ABD'de bankaların özellikle Merkez Bankası ile yaptıkları işlemlerden yüksek kar etmeleri eleştiri konusu oldu. Önde gelen ekonomistler ve Hazine yetkilileri, krizle birlikte bilançosunu büyüterek Wall Street'in büyük oyuncularından birisi haline gelen Amerikan Merkez Bankası'nın özel bankalarla yaptığı işlemlerde yeterince iyi müzakere yapmadığı eleştirisini getirdi.

Özellikle mortgage destekli menkul kıymet işlemlerinde Merkez Bankası'nın Wall Street'in en büyük müşterisi haline geldiği gözlenirken, FED en fazla tahvil alan kurum olarak da öne çıktı. Amerikan Merkez Bankası, yaptığı tüm işlemler öncesinde ve işlem ardından yaptığı açıklamalarla şeffaflığa özel önem veriyor.

Financial Times'a konuşan eski hazine yöneticileri bu şeffaflığın banka aleyhine çalıştığını belirterek, "Herkes Merkez Bankası'nın elini görüyor. Herkes FED'le yaptığı işlemlerle cebini dolduruyor" dedi.

Banka yöneticileri ise şeffaflık olmazsa diğer alanlarda Merkez Bankası'nın büyük eleştirilerle karşı karşıya kalabileceği görüşündeler. Temsilciler Meclisi Mali Hizmetler Komitesi Başkanı Barney Frank, bu işlemlerin piyasalarda fiyat istikrarını sağlamak üzere gerektiğini belirtti. Frank, "Kredi sistemini birilerine para kazandırmadan düzenleyemezsiniz" dedi.

Dövize alım ihaleleriyle örtülü müdahale

Türk Lirası'nın dolar karşısında Mart ayından bu yana yüzde 40'ı aşan değer artışı, Merkez Bankası'nı harekete geçirdi.
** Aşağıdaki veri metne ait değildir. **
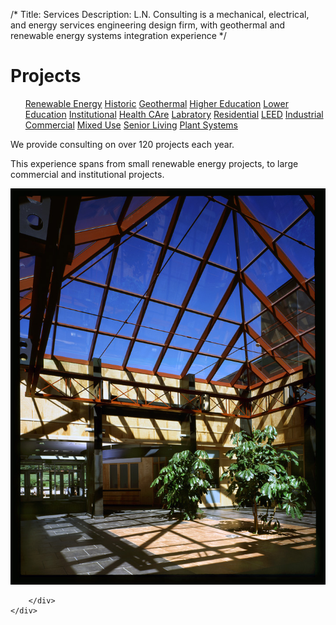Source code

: /*
Title: Services
Description: L.N. Consulting is a mechanical, electrical, and energy services engineering design firm, with geothermal and renewable energy systems integration experience
*/


# Projects

<div>
	<div class="row">
		<div class="col-md-6" >
			<ul class="list-group">
				<a class="list-group-item" href="/portfolio/renewable-energy/" >Renewable Energy</a>
				<a class="list-group-item" href="/portfolio/historic/" >Historic</a>
				<a class="list-group-item" href="/portfolio/geothermal/" >Geothermal</a>
				<a class="list-group-item" href="/portfolio/higher-education/" >Higher Education</a>
				<a class="list-group-item" href="/portfolio/lower-education/" >Lower Education</a>
				<a class="list-group-item" href="/portfolio/institutional/" >Institutional</a>
				<a class="list-group-item" href="/portfolio/health-care/" >Health CAre</a>
				<a class="list-group-item" href="/portfolio/laboratory/" >Labratory</a>
				<a class="list-group-item" href="/portfolio/residential/" >Residential</a>
				<a class="list-group-item" href="/portfolio/leed/" >LEED</a>
				<a class="list-group-item" href="/portfolio/industrial/" >Industrial</a>
				<a class="list-group-item" href="/portfolio/commercial/" >Commercial</a>
				<a class="list-group-item" href="/portfolio/mixed-use/" >Mixed Use</a>
				<a class="list-group-item" href="/portfolio/senior-living/" >Senior Living</a>
				<a class="list-group-item" href="/portfolio/plant-systems" >Plant Systems</a>
			</ul>
		</div>
		<div class="col-md-6" >
			<div class="well" style="margin-top: 10px;" >
				<p>
					We provide consulting on over 120 projects each year. 
				</p>
				<p>
					This experience spans from small renewable energy projects, to large 
					commercial and institutional projects.
				</p>
				<!-- 
				<p>
					After XX years of pioneering in this industry, you can probably imagine we've 
					already done that for another client.
				</p>
				--> 
			</div>
			<div class="">
				<img class="img-responsive img-rounded"  src="/files/uvm-davis-wilks.jpg" >
			</div>
			
			
		</div>
	</div>
</div>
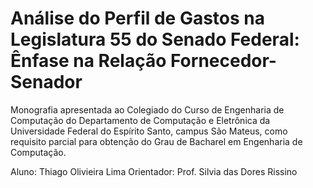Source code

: # Análise do Perfil de Gastos na Legislatura 55 do Senado Federal: Ênfase na Relação Fornecedor-Senador

Monografia apresentada ao Colegiado do Curso de Engenharia de Computação do Departamento de Computação e Eletrônica da Universidade Federal do Espírito Santo, campus São Mateus, como requisito parcial para
obtenção do Grau de Bacharel em Engenharia de Computação.

Aluno: Thiago Olivieira Lima
Orientador: Prof. Silvia das Dores Rissino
Doların 1.47'ye gerilemesi ardından, Merkez Bankası Ekim 2008'de sona erdirdiği döviz alım ihalelerine başlayacağını açıkladı. Merkez Bankası'ndan yapılan açıklamaya göre, yarından itibaren başlayacak döviz alım ihalelerinde günlük 30 milyon dolarlık alım yapılacak. Gerektiğinde de 30 milyon dolarlık opsiyon kullandırabileceğini de açıklayan Merkez Bankası, böylece bir günde en fazla 60 milyon dolarlık alım yapacak.

Merkez Bankası'nın döviz piyasasındaki oynaklık karşısında aldığı bu karar, piyasaya örtülü müdahale anlamına geliyor.
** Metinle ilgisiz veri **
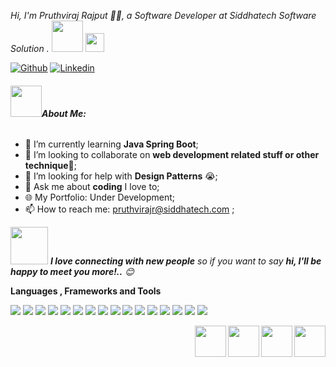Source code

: <!--Github Profile -->
<p><em>Hi, I'm Pruthviraj Rajput 🙏🏻, a Software Developer at Siddhatech Software Solution .
<img src="https://media.giphy.com/media/12oufCB0MyZ1Go/giphy.gif" width="50">
<img src="https://media.giphy.com/media/WUlplcMpOCEmTGBtBW/giphy.gif" width="30"> 
</em></p>

<!-- Your badges
You can use the website to generate badges: https://shields.io/
-->

[![Github](https://img.shields.io/badge/-Github-000?style=flat&logo=Github&logoColor=white)](https://github.com/PruthvirajRajput30)
[![Linkedin](https://img.shields.io/badge/-LinkedIn-blue?style=flat&logo=Linkedin&logoColor=white)](https://www.linkedin.com/in/pruthviraj-rajput-131ba61b4/)

###### <img src="https://media.giphy.com/media/VgCDAzcKvsR6OM0uWg/giphy.gif" width="50">**About Me:**

- 🌱 I’m currently learning **Java Spring Boot**;
- 👯 I’m looking to collaborate on **web development related stuff or other technique**🤝;
- 🤔 I’m looking for help with **Design Patterns** 😭;
- 💬 Ask me about **coding** I love to;
- 🌐 My Portfolio: Under Development;
- 📫 How to reach me: pruthvirajr@siddhatech.com ;

<img src="https://media.giphy.com/media/LnQjpWaON8nhr21vNW/giphy.gif" width="60"> <em><b>I love connecting with new people</b> so if you want to say <b>hi, I'll be happy to meet you more!..</b> 😊</em>


**Languages , Frameworks and Tools**


<code><img src="https://icongr.am/devicon/html5-original.svg?size=28&color=currentColor"></code>
<code><img src="https://icongr.am/devicon/css3-original.svg?size=28&color=currentColor"></code>
<code><img src="https://icongr.am/devicon/javascript-original.svg?size=28&color=currentColor"></code>
<code><img src="https://icongr.am/devicon/php-original.svg?size=28&color=currentColor"></code>
<code><img src="https://icongr.am/devicon/python-original.svg?size=28&color=currentColor"></code>
<code><img src="https://icongr.am/devicon/react-original.svg?size=28&color=currentColor"></code>
<code><img src="https://icongr.am/devicon/nodejs-original.svg?size=28&color=currentColor"></code>
<code><img src="https://icongr.am/devicon/express-original.svg?size=28&color=currentColor"></code>
<code><img src="https://icongr.am/devicon/bootstrap-plain.svg?size=28&color=currentColor"></code>
<code><img src="https://icongr.am/devicon/mongodb-original.svg?size=28&color=currentColor"></code>
<code><img src="https://icongr.am/devicon/mysql-original-wordmark.svg?size=28&color=currentColor"></code>
<code><img src="https://icongr.am/devicon/handlebars-original.svg?size=28&color=currentColor"></code>
<code><img src="https://icongr.am/devicon/heroku-original.svg?size=28&color=currentColor"></code>
<code><img src="https://icongr.am/devicon/git-original.svg?size=28&color=currentColor"></code>
<code><img src="https://icongr.am/devicon/github-original.svg?size=28&color=currentColor"></code>
<code><img src="https://icongr.am/devicon/visualstudio-plain.svg?size=28&color=currentColor"></code>

<img src="https://media4.giphy.com/media/KAq5w47R9rmTuvWOWa/200.webp?cid=ecf05e474hpnbh2cdw4h9dflog0re83tfwzfhrea77yb08q6&rid=200.webp&ct=g" width="50" align="right">
<img src="https://i.giphy.com/media/IdyAQJVN2kVPNUrojM/200.webp" width="50" align="right">
<img src="https://media.giphy.com/media/ln7z2eWriiQAllfVcn/giphy.gif" width="50" align="right">
<img src="https://i.giphy.com/media/KzJkzjggfGN5Py6nkT/200.webp" width="50" align="right">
İlk olarak 2002'de yapılan döviz alım ihalelerinden bugüne kadar 39,8 milyar dolarlık alım yapan Merkez Bankası, yaptığı açıklamada döviz rezervlerinin kuvvetlendirmesi için uygun bir ortam oluştuğunu ifade etti. İhale açıklaması ardından bankalararası piyasada 1.47'ye inen dolar 1.4750 düzeyine yükseldi.